He thus describes them:

These torpedoes were in pairs, connected together by a span 500 feet long.

The span was floated on the surface by corks, and the torpedo barrels, containing 200 pounds of powder, also floated at the depth of twenty feet, empty barregas, painted lead color, so as not really to be seen, serving for the purpose.

The span was connected with a trigger in the head of each barrel, so set and arranged that when the torpedo, being let go in a tide way under the bows and athwart the hawse had fouled, they would be drifted alongside, and in so drifting tauten the span, and so set off the fuse, which was driven precisely as a ten seconds shot fuse, only it was calculated to burn fifty-four seconds, because it could not be known exactly in which part of the sweep along tide the strain would be sufficient to set off the trigger. The torpedoes were launched at three fine frigates, the Minnesota, the Roanoke and the Cumberland.

Finding that they all missed, I attributed it to the fact that such a fuse could not burn under a pressure of twenty feet of water. The conjecture was confirmed by experiment. The fuse could burn very surely at the depth of fifteen feet, never at twenty feet.

Some time afterwards those torpedoes were discovered by the enemy.
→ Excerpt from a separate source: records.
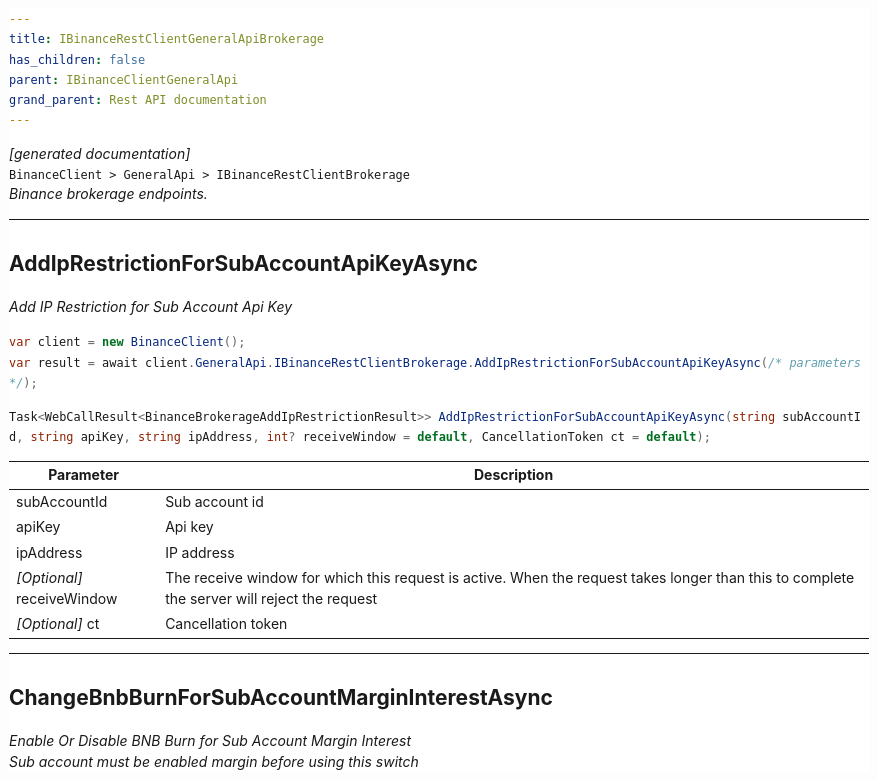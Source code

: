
 ```yaml
---
title: IBinanceRestClientGeneralApiBrokerage
has_children: false
parent: IBinanceClientGeneralApi
grand_parent: Rest API documentation
---
```

*[generated documentation]*  
`BinanceClient > GeneralApi > IBinanceRestClientBrokerage`  
*Binance brokerage endpoints.*
  

***

## AddIpRestrictionForSubAccountApiKeyAsync  

<p>

*Add IP Restriction for Sub Account Api Key*  

```csharp  
var client = new BinanceClient();  
var result = await client.GeneralApi.IBinanceRestClientBrokerage.AddIpRestrictionForSubAccountApiKeyAsync(/* parameters */);  
```  

```csharp  
Task<WebCallResult<BinanceBrokerageAddIpRestrictionResult>> AddIpRestrictionForSubAccountApiKeyAsync(string subAccountId, string apiKey, string ipAddress, int? receiveWindow = default, CancellationToken ct = default);  
```  

|Parameter|Description|
|---|---|
|subAccountId|Sub account id|
|apiKey|Api key|
|ipAddress|IP address|
|_[Optional]_ receiveWindow|The receive window for which this request is active. When the request takes longer than this to complete the server will reject the request|
|_[Optional]_ ct|Cancellation token|

</p>

***

## ChangeBnbBurnForSubAccountMarginInterestAsync  

<p>

*Enable Or Disable BNB Burn for Sub Account Margin Interest*  
*<para>Sub account must be enabled margin before using this switch</para>*  

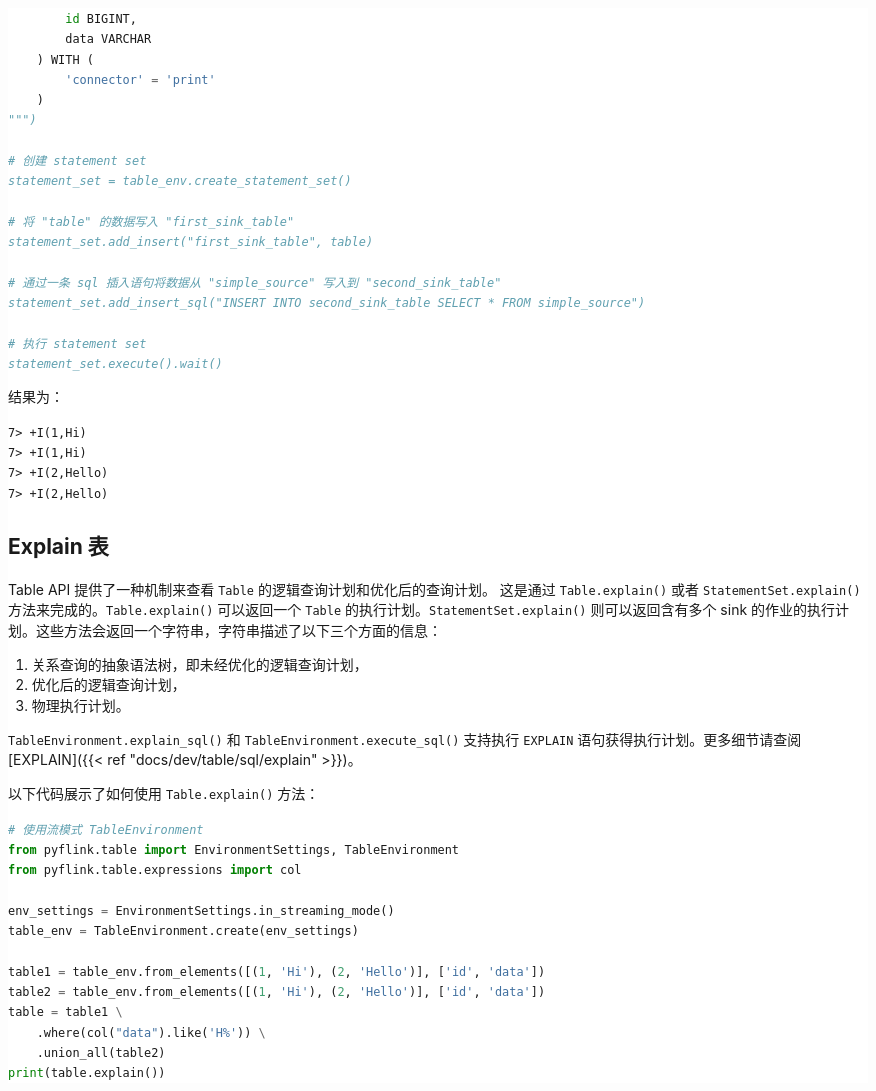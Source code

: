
 ```python
        id BIGINT, 
        data VARCHAR
    ) WITH (
        'connector' = 'print'
    )
""")

# 创建 statement set
statement_set = table_env.create_statement_set()

# 将 "table" 的数据写入 "first_sink_table"
statement_set.add_insert("first_sink_table", table)

# 通过一条 sql 插入语句将数据从 "simple_source" 写入到 "second_sink_table"
statement_set.add_insert_sql("INSERT INTO second_sink_table SELECT * FROM simple_source")

# 执行 statement set
statement_set.execute().wait()
```

结果为：

```text
7> +I(1,Hi)
7> +I(1,Hi)
7> +I(2,Hello)
7> +I(2,Hello)
```

Explain 表
-----------------

Table API 提供了一种机制来查看 `Table` 的逻辑查询计划和优化后的查询计划。 
这是通过 `Table.explain()` 或者 `StatementSet.explain()` 方法来完成的。`Table.explain()` 可以返回一个 `Table` 的执行计划。`StatementSet.explain()` 则可以返回含有多个 sink 的作业的执行计划。这些方法会返回一个字符串，字符串描述了以下三个方面的信息：

1. 关系查询的抽象语法树，即未经优化的逻辑查询计划，
2. 优化后的逻辑查询计划，
3. 物理执行计划。

`TableEnvironment.explain_sql()` 和 `TableEnvironment.execute_sql()` 支持执行 `EXPLAIN` 语句获得执行计划。更多细节请查阅 [EXPLAIN]({{< ref "docs/dev/table/sql/explain" >}})。

以下代码展示了如何使用 `Table.explain()` 方法：

```python
# 使用流模式 TableEnvironment
from pyflink.table import EnvironmentSettings, TableEnvironment
from pyflink.table.expressions import col

env_settings = EnvironmentSettings.in_streaming_mode()
table_env = TableEnvironment.create(env_settings)

table1 = table_env.from_elements([(1, 'Hi'), (2, 'Hello')], ['id', 'data'])
table2 = table_env.from_elements([(1, 'Hi'), (2, 'Hello')], ['id', 'data'])
table = table1 \
    .where(col("data").like('H%')) \
    .union_all(table2)
print(table.explain())
```
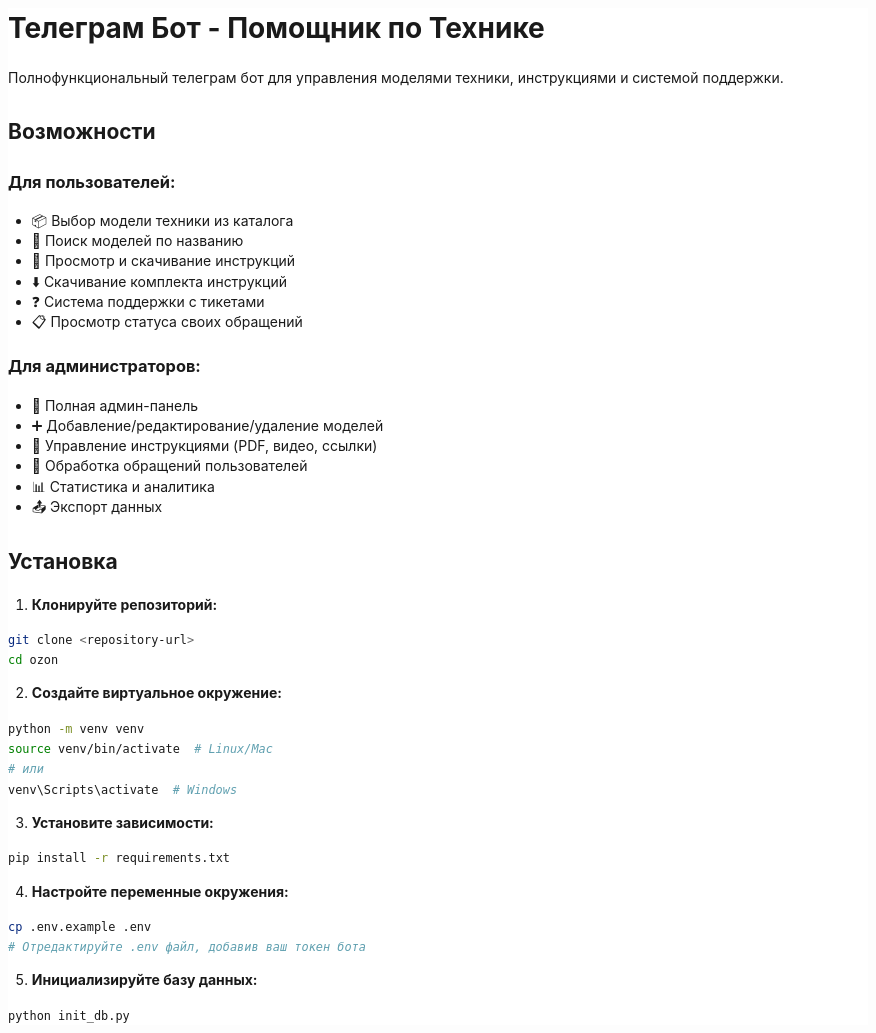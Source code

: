 # Телеграм Бот - Помощник по Технике

Полнофункциональный телеграм бот для управления моделями техники, инструкциями и системой поддержки.

## Возможности

### Для пользователей:
- 📦 Выбор модели техники из каталога
- 🔎 Поиск моделей по названию
- 📄 Просмотр и скачивание инструкций
- ⬇️ Скачивание комплекта инструкций
- ❓ Система поддержки с тикетами
- 📋 Просмотр статуса своих обращений

### Для администраторов:
- 🔧 Полная админ-панель
- ➕ Добавление/редактирование/удаление моделей
- 📄 Управление инструкциями (PDF, видео, ссылки)
- 🎫 Обработка обращений пользователей
- 📊 Статистика и аналитика
- 📤 Экспорт данных

## Установка

1. **Клонируйте репозиторий:**
```bash
git clone <repository-url>
cd ozon
```

2. **Создайте виртуальное окружение:**
```bash
python -m venv venv
source venv/bin/activate  # Linux/Mac
# или
venv\Scripts\activate  # Windows
```

3. **Установите зависимости:**
```bash
pip install -r requirements.txt
```

4. **Настройте переменные окружения:**
```bash
cp .env.example .env
# Отредактируйте .env файл, добавив ваш токен бота
```

5. **Инициализируйте базу данных:**
```bash
python init_db.py
```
Spans, barrels and barregas were soon got up, and carried off as relics.

The enemy prevented any further attack in this way by dropping the end of his lower studding sail boom in the water ‘every night, anchoring boats or beams ahead.’


Grew in favor.

To obtain insulated wire an agent was sent to New York in secret, but failed, and as there was neither wire factory or insulating material in the South, the difficulties of preparing electrical torpedoes to which he attached the greatest importance and greatly preferred, seemed insuperable, until by a remarkable coincidence, in the following spring, it happened that the enemy attempting to lay a cable across Chesapeake Bay to Fortress Monroe were forced to abandon the attempt and left the wire to the mercy of the waves, which cast [330] it up on the beach near Norfolk, where by the kindness of a friend, it was secured for Captain Maury's uses. With part of this he was enabled to mine James river below the obstruction with electrical torpedoes, which destroyed every Federal vessel that attempted to pass them, and kept their powerful fleet at bay during the entire war, and with part to enable other southern harbors to be similarly protected.
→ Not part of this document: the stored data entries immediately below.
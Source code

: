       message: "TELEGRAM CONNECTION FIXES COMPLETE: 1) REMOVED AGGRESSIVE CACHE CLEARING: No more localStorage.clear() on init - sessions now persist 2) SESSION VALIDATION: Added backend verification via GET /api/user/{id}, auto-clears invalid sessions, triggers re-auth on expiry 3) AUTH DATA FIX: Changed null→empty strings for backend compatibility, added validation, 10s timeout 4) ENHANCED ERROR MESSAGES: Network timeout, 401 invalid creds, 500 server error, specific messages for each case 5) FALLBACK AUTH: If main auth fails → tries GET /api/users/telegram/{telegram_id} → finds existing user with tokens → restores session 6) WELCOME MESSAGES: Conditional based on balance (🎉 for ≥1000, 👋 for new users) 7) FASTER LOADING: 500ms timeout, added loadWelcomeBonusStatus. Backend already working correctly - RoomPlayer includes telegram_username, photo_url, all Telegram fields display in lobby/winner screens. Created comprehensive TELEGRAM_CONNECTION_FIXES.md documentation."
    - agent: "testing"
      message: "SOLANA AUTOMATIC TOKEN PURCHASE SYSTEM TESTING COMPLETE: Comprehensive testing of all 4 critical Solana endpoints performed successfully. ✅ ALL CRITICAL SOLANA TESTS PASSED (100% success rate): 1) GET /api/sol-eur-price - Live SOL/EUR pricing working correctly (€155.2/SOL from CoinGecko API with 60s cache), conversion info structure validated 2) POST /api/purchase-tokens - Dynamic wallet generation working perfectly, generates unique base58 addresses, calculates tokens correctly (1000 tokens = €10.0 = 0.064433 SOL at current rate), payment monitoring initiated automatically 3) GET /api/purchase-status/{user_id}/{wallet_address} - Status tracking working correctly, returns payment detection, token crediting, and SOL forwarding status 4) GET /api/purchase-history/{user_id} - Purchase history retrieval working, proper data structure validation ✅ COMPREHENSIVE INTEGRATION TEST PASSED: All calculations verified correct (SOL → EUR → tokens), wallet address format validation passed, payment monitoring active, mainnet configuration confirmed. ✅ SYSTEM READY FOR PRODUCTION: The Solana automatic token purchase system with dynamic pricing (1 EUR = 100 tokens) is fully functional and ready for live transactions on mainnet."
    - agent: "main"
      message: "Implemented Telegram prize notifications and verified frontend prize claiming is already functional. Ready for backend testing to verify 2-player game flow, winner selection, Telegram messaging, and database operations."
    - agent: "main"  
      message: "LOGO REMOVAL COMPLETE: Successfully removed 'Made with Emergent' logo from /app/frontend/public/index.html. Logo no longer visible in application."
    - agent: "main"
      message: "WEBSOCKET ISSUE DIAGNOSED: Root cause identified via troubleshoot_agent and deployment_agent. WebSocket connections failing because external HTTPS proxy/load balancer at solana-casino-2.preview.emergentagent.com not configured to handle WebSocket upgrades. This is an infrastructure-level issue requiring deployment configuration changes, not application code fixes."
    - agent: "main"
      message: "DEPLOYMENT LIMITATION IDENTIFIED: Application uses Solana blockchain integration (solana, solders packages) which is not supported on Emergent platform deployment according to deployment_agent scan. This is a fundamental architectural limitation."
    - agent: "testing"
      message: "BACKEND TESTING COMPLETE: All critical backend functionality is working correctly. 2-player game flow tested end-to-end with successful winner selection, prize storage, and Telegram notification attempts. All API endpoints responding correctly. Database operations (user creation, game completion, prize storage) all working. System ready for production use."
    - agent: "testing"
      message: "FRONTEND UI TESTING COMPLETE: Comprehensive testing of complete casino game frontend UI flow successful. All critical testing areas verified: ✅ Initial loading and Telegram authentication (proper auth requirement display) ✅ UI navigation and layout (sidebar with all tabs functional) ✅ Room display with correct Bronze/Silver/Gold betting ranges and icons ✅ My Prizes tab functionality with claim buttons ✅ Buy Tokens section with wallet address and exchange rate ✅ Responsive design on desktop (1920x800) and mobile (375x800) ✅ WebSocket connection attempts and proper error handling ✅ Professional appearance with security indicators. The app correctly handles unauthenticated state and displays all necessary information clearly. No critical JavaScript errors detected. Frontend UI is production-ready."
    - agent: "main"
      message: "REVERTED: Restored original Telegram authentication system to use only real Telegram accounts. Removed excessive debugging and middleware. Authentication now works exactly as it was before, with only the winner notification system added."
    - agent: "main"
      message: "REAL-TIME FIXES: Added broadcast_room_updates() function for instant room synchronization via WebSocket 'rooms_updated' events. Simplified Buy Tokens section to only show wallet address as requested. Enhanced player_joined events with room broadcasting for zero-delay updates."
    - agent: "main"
Meantime, torpedoes were rapidly growing in public favor, new designs and improvements, suggested by experience, were multiplied by the active brain of the many clever young naval officers, whose withdrawal from the United States navy left it paralyzed for years, and torpedoes of all kinds were left to be found in all our waters whenever Federal ships appeared.

Lieutenant Beverly Kennon, of Virginia, set them afloat in the Potomac, and later, was instrumental, he said, in procuring the first actual destruction of the Cairo in Yazoo river by Masters McDaniel and Ewing, with a ground torpedo—a demijohn filled with powder and fired with a trigger by a string leading to the operator hidden on the bank. General Rains, chief of the army torpedo bureau, adopted the beer keg, filled with powder, and fitted with a percussion primer at each end, as the best form, and set hundreds of them afloat, to be carried by current and tide against the enemy's vessels below. Captain Francis D. Lee, of General Beauregard's staff, recommended the star torpedo—i. e., a torpedo set upon the end of a twenty-foot spar, rigged upon the bow of a boat, to be fired by impact upon the sides of the vessel attacked; and with Captain Maury designed and constructed, at his own expense, a semisub-marine torpedo, called a ‘David,’ rigged with a star torpedo, with which at Charleston, Lieutenant Glassell struck and permanently disabled the new ironside, the most powerful vessel then afloat. Shortly after, and with a submarine torpedo boat, the first ever used, designed and constructed with his private means by Mr. Horace L. Hundley, of New Orleans, but then living in Mobile, who was drowned in her, Lieutenant Dixon, of Mobile, of the army, with unsurpassable courage, attacked the Federal steamer Housatonic, and sunk her almost instantaneously; but Dixon and daring crew, and his pioneer submarine torpedo boat, all went to the bottom with their victim, where divers found them after the war lying side by side.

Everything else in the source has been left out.